Assuming you have a hypothetical enum in java like this (purely for demonstration purposes, this isn't code i'm seriously expecting to use):
enum Example{
FIRST,
SECOND,
THIRD,
...
LAST;
}
What's the maximum number of members you could have inside that enum before the compiler stops you?
Secondly, is there any performance difference at runtime when your code is referencing an enum with say, 10 members as opposed to 100 or 1,000 (other than just the obvious memory overhead required to store the large class)?
The best way to find out the answer to this type of question is to try it. Start with a little Python script to generate the Java files:
n = input()
print "class A{public static void main(String[] a){}enum B{"
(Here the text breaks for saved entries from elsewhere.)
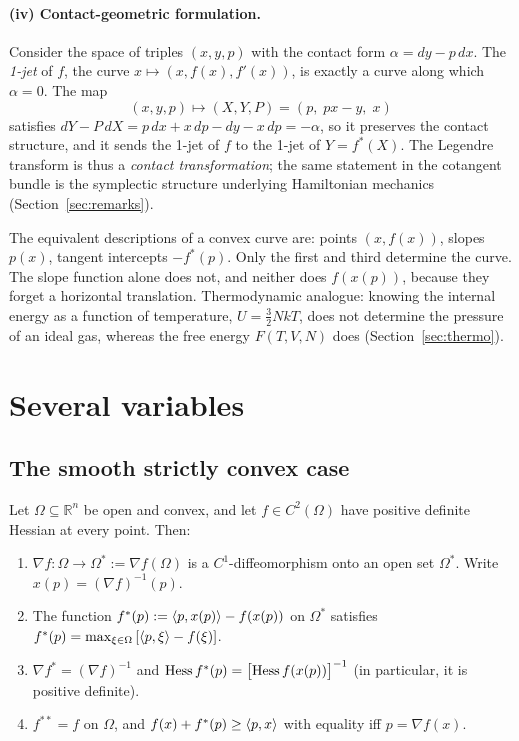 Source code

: \paragraph{(iv) Contact-geometric formulation.}
Consider the space of triples $(x,y,p)$ with the contact form
$\alpha=d y-p\,d x$.  The \emph{1-jet} of $f$, the curve
$x\mapsto(x,f(x),f'(x))$, is exactly a curve along which $\alpha=0$.  The map
\[
  (x,y,p)\longmapsto (X,Y,P)=(p,\;px-y,\;x)
\]
satisfies $d Y-P\,d X=p\,d x+x\,d p-d y-x\,d p=-\alpha$, so it
preserves the contact structure, and it sends the 1-jet of $f$ to the 1-jet of
$Y=f^*(X)$.  The Legendre transform is thus a \emph{contact transformation};
the same statement in the cotangent bundle is the symplectic structure
underlying Hamiltonian mechanics (Section~\ref{sec:remarks}).

\begin{remark}
The equivalent descriptions of a convex curve are: points $(x,f(x))$,
slopes $p(x)$, tangent intercepts $-f^*(p)$.  Only the first and third
determine the curve.  The slope function alone does not, and neither does
$f(x(p))$, because they forget a horizontal translation.  Thermodynamic
analogue: knowing the internal energy as a function of temperature,
$U=\tfrac32NkT$, does not determine the pressure of an ideal gas,
whereas the free energy $F(T,V,N)$ does (Section~\ref{sec:thermo}).
\end{remark}

\section{Several variables}\label{sec:nd}

\subsection{The smooth strictly convex case}

\begin{theorem}\label{thm:nd}
Let $\Omega\subseteq\mathbb{R}^n$ be open and convex, and let $f\in C^2(\Omega)$ have
positive definite Hessian at every point.  Then:
\begin{enumerate}[label=(\roman*),nosep]
  \item $\nabla f\colon\Omega\to\Omega^*:=\nabla f(\Omega)$ is a
        $C^1$-diffeomorphism onto an open set $\Omega^*$.  Write
        $x(p)=(\nabla f)^{-1}(p)$.
  \item The function $f^*(p):=\ip{p}{x(p)}-f(x(p))$ on $\Omega^*$ satisfies
        $f^*(p)=\max_{\xi\in\Omega}\,[\ip{p}{\xi}-f(\xi)]$.
  \item $\nabla f^*=(\nabla f)^{-1}$ and
        $\hess f^*(p)=\bigl[\hess f(x(p))\bigr]^{-1}$ (in particular, it is
        positive definite).
  \item $f^{**}=f$ on $\Omega$, and $f(x)+f^*(p)\ge\ip{p}{x}$ with equality iff
        $p=\nabla f(x)$.
\end{enumerate}
\end{theorem}

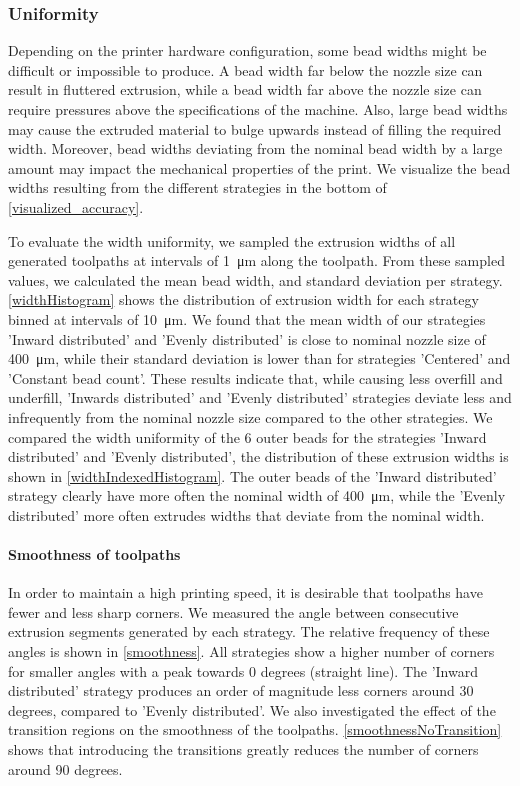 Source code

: 








\subsubsection{Uniformity}
Depending on the printer hardware configuration, some bead widths might be difficult or impossible to produce.
A bead width far below the nozzle size can result in fluttered extrusion, while a bead width far above the nozzle size can require pressures above the specifications of the machine. 
Also, large bead widths may cause the extruded material to bulge upwards instead of filling the required width.
Moreover, bead widths deviating from the nominal bead width by a large amount may impact the mechanical properties of the print.
We visualize the bead widths resulting from the different strategies in the bottom of \cref{visualized_accuracy}.

To evaluate the width uniformity, we sampled the extrusion widths of all generated toolpaths 
at intervals of \SI{1}{\micro\meter} along the toolpath.
From these sampled values, we calculated the mean bead width, and standard deviation per strategy.
\cref{widthHistogram} shows the distribution of extrusion width for each strategy binned at intervals of \SI{10}{\micro\meter}.
We found that the mean width of our strategies 'Inward distributed' and 'Evenly distributed' is close to nominal nozzle size of \SI{400}{\micro\meter}, while their standard deviation is lower than for strategies 'Centered' and 'Constant bead count'. 
These results indicate that, while causing less overfill and underfill, 'Inwards distributed' and 'Evenly distributed' strategies deviate less and infrequently from the nominal nozzle size compared to the other strategies.
We compared the width uniformity of the 6 outer beads for the strategies 'Inward distributed' and 'Evenly distributed', the distribution of these extrusion widths is shown in \cref{widthIndexedHistogram}. 
The outer beads of the 'Inward distributed' strategy clearly have more often the nominal width of \SI{400}{\micro\meter}, while the 'Evenly distributed' more often extrudes widths that deviate from the nominal width.

\paragraph{Smoothness of toolpaths}
In order to maintain a high printing speed, it is desirable that toolpaths have fewer and less sharp corners. 
We measured the angle between consecutive extrusion segments generated by each strategy.
The relative frequency of these angles is shown in \cref{smoothness}.
All strategies show a higher number of corners for smaller angles with a peak towards 0 degrees (straight line).
The 'Inward distributed' strategy produces an order of magnitude less corners around 30 degrees, compared to 'Evenly distributed'. 
We also investigated the effect of the transition regions on the smoothness of the toolpaths. 
\cref{smoothnessNoTransition} shows that introducing the transitions greatly reduces the number of corners around 90 degrees.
print ','.join("C%d" % x for x in range(n))
print '}}'
Now try with 1,10,100,1000... works fine, then BAM:
A.java:2: code too large C0,C1,C2,C3,C4,C5,C6,C7,C8,C9,C10,C11,C12,C13,C14,C15,C16,C17,C18,C19,C20,C21,C22,...
Seems like I hit some sort of internal limit. Not sure if it's a documented limit, if it's dependent on the specific version of my compiler, or if its some system dependant limit. But for me the limit was around 3000 and appears to be related to the source code size. Maybe you could write your own compiler to bypass this limit.